On November 21, 2002, Secured Technology, Inc. ("STI") was incorporated as a
Delaware C corporation and is a wholly-owned subsidiary of Markland
Technologies, Inc.

                                       9



                MARKLAND TECHNOLOGIES, INC. AND SUBSIDIARIES

             NOTES TO CONDENSED CONSOLIDATED FINANCIAL STATEMENTS
                                   (UNAUDITED)

NOTE  1 -  DESCRIPTION OF COMPANY,BASIS OF PRESENTATION AND GOING CONCERN
             (continued)

On December 9, 2002, the Company, Eurotech Ltd. ("Eurotech"), ipPartners, Inc.
("ipPartners"), Market LLC and James LLC, entered into an exchange agreement. On
December 19, 2002, the transactions contemplated by the exchange agreement were
consummated. Pursuant to the agreement, Eurotech transferred to the Company
certain rights to Eurotech's Acoustic Core technology, relating to illicit
materials detection, and certain cryptology technology. 90% of the Company's
issued and outstanding common stock held by Market LLC and James LLC, the
holders of 100% of the issued and outstanding common stock of the Company, was
retired. The Company issued 239,927,344 shares of common stock, representing
approximately eighty percent (80%) of its outstanding common stock, to Eurotech,
and 29,990,917 shares of common stock, representing approximately ten percent
(10%) of its outstanding common stock, to ipPartners. As a result of this
transaction, a change of control occurred and the Company became an 80%-owned
subsidiary of Eurotech (see Note 3).

In January of 2003, the Company acquired all of the common stock of Ergo
Systems, Inc. ("Ergo"), a provider of security logistic support and related
product development services (see Note 3).

As a result of the technology acquired from Eurotech in December of 2002, and
the acquisition of Ergo in January of 2003, Markland Technologies, Inc. plans to
build a comprehensive offering of integrated security technologies and services
to provide tools necessary to protect personnel, data and infrastructure assets
as part of Homeland Security.

The accompanying unaudited condensed consolidated financial statements have been
prepared in conformity with accounting principles generally accepted in the
United States of America, which contemplate continuation of the Company as a
going concern. However, for the nine months ended March 31, 2003, the Company
incurred a net loss of $2,093,212 and had a working capital deficiency of
$1,701,200. The Company has limited finances and requires additional funding in
order to market and license its products. There is no assurance that the Company
can reverse its operating losses, or that it can raise additional capital to
allow it to continue its planned operations. These factors raise substantial
doubt about the Company's ability to continue as a going concern.

These unaudited condensed consolidated financial statements do not include any
adjustments relating to the recoverability of recorded asset amounts that might
be necessary as a result of the above uncertainty.

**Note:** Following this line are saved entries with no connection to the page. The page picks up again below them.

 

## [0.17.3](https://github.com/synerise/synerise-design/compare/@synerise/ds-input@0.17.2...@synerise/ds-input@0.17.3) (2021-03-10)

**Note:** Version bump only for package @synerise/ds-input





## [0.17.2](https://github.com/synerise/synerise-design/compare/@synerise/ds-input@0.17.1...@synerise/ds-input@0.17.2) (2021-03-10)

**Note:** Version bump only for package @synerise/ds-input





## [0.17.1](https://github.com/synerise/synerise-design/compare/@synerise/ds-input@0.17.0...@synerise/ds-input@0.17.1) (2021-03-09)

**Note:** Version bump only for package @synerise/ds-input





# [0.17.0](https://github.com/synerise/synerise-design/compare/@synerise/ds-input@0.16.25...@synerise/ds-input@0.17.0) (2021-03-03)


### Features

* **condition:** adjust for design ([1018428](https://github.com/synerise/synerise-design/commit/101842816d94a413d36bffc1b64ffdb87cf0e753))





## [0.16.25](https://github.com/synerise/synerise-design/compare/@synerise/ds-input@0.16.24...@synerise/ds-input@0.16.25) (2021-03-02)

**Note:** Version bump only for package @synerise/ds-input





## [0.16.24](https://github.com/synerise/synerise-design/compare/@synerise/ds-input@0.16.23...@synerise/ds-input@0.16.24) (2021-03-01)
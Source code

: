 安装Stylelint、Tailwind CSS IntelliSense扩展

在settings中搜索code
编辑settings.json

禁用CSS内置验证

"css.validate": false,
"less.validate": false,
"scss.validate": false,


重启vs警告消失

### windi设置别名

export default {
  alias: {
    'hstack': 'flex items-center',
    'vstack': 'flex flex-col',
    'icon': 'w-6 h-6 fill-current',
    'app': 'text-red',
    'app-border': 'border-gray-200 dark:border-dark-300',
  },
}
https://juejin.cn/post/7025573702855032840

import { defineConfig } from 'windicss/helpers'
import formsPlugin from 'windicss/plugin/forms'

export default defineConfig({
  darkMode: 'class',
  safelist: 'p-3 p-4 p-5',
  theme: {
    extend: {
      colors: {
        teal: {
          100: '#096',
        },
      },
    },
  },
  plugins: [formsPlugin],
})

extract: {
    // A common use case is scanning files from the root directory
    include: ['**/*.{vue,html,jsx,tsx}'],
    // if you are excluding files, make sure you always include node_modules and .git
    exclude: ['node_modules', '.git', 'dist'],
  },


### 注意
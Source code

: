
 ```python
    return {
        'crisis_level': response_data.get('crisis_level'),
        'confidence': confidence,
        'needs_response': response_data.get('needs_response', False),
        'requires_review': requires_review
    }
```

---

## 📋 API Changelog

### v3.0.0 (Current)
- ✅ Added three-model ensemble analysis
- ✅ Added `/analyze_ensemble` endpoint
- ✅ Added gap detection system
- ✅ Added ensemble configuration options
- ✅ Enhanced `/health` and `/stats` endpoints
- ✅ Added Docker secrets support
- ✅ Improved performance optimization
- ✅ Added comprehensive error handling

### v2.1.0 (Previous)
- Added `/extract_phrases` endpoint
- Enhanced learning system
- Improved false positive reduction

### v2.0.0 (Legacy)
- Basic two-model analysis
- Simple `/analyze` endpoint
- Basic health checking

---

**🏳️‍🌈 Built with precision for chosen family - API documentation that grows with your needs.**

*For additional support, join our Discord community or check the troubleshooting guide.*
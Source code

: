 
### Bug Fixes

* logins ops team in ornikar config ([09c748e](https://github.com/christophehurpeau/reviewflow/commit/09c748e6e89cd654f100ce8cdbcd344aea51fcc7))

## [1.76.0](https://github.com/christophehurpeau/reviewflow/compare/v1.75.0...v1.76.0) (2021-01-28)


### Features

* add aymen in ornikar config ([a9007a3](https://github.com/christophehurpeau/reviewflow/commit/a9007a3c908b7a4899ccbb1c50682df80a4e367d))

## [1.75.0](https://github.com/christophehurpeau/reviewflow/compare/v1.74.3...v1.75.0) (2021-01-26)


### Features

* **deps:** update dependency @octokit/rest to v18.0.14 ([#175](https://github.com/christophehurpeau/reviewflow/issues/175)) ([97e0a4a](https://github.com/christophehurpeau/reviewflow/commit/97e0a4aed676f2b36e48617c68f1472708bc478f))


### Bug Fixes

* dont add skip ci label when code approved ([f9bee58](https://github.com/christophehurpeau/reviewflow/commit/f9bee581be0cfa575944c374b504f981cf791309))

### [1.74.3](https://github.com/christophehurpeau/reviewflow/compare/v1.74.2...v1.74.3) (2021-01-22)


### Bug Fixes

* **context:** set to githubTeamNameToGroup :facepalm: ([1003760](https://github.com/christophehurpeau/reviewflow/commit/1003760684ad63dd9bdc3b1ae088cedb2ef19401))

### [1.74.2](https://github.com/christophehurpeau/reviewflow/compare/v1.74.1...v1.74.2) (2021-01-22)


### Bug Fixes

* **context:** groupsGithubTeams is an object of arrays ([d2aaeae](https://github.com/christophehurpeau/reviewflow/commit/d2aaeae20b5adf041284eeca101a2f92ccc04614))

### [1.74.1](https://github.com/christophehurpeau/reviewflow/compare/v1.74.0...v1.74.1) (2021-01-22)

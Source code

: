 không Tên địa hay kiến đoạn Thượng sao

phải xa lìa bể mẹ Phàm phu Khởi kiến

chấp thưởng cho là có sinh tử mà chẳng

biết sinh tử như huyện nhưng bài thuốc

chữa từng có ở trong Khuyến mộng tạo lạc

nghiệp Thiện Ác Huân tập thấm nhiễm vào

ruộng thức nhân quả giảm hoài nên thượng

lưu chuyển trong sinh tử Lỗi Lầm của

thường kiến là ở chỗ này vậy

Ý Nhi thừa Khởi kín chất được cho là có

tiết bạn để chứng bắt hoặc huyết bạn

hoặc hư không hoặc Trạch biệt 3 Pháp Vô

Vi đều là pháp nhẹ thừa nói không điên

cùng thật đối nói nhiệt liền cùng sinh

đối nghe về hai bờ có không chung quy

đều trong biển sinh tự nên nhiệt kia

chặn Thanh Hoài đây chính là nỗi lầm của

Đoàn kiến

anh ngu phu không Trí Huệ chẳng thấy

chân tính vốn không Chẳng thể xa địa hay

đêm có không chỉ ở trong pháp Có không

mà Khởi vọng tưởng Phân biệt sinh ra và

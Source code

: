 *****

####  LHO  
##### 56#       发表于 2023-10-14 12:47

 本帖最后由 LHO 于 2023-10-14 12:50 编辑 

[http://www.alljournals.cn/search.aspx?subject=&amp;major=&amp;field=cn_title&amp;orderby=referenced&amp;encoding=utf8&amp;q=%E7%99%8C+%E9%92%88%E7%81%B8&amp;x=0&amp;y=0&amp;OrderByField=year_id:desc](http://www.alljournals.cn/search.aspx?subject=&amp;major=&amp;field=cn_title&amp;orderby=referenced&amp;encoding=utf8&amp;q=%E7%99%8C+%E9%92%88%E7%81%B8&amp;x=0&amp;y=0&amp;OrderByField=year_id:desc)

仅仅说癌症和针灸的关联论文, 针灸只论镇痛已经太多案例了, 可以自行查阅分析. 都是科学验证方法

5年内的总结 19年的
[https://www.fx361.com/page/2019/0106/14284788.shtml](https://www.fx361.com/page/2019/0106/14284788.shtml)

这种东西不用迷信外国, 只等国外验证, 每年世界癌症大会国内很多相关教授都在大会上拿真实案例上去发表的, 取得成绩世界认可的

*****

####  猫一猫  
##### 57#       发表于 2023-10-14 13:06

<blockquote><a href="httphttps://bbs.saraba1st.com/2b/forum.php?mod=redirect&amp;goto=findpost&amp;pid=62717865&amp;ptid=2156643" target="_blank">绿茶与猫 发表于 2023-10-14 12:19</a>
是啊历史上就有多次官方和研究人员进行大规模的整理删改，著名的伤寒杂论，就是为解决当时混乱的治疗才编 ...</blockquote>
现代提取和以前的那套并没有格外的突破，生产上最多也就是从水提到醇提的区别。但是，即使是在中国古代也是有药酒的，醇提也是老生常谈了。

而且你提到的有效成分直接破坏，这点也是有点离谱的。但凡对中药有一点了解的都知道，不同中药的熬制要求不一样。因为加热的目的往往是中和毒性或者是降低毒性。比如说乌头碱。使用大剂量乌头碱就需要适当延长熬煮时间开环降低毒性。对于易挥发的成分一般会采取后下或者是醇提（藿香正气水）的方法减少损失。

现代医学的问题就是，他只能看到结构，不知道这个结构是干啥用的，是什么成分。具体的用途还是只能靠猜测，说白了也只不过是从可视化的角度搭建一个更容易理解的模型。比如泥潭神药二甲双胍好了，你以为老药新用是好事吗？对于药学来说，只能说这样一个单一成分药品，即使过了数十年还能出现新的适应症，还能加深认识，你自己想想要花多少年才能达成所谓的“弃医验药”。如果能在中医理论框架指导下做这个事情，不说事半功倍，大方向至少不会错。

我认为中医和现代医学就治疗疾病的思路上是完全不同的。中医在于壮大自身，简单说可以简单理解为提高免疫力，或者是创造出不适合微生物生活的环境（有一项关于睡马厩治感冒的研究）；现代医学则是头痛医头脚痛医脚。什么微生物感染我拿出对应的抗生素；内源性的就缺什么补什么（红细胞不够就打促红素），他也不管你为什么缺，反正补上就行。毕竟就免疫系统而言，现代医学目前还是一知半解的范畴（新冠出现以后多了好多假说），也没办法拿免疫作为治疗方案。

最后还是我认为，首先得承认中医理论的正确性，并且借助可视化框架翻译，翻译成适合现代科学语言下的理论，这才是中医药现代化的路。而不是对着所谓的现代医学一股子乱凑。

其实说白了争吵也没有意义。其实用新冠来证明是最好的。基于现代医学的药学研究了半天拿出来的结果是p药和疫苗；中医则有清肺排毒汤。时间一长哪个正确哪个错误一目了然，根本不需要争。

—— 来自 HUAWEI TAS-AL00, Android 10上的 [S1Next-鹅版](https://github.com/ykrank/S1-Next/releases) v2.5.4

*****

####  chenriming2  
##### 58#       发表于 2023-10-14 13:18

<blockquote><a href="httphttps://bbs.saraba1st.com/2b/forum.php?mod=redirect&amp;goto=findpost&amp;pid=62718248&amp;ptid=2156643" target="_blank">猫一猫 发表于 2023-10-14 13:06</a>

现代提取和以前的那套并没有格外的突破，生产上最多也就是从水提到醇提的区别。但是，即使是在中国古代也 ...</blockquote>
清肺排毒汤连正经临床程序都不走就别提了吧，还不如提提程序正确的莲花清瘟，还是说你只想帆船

In December of 2002, the Company received proceeds of $340,000 from a private
equity financing of 6,800,000 shares of the Company's common stock.

During February 2003, the Company sold an additional 170 shares of Series C
Preferred Stock to James LLC for $170,000.

                                       10



                MARKLAND TECHNOLOGIES, INC. AND SUBSIDIARIES

             NOTES TO CONDENSED CONSOLIDATED FINANCIAL STATEMENTS
                                   (UNAUDITED)

NOTE  1 -  DESCRIPTION OF COMPANY,BASIS OF PRESENTATION AND GOING CONCERN
             (continued)

The accompanying unaudited condensed consolidated financial statements have been
prepared by the Company pursuant to the rules and regulations of the Securities
and Exchange Commission. Certain information and footnote disclosures normally
included in financial statements prepared in accordance with accounting
principles generally accepted in the United States of America have been
condensed or omitted in accordance with such rules and regulations. The
information furnished in the interim condensed financial statements includes
normal recurring adjustments and reflects all adjustments, which, in the opinion
of management, are necessary for a fair presentation of such financial
statements. Although management believes the disclosures and information
presented are adequate to make the information not misleading, it is suggested
that these interim condensed financial statements be read in conjunction with
the Company's most recent audited financial statements and notes thereto
included in its June 30, 2002 Annual Report on Form 10-KSB. Operating results
for the nine months ended March 31, 2003 are not necessarily indicative of the
results that may be expected for the year ending June 30, 2003.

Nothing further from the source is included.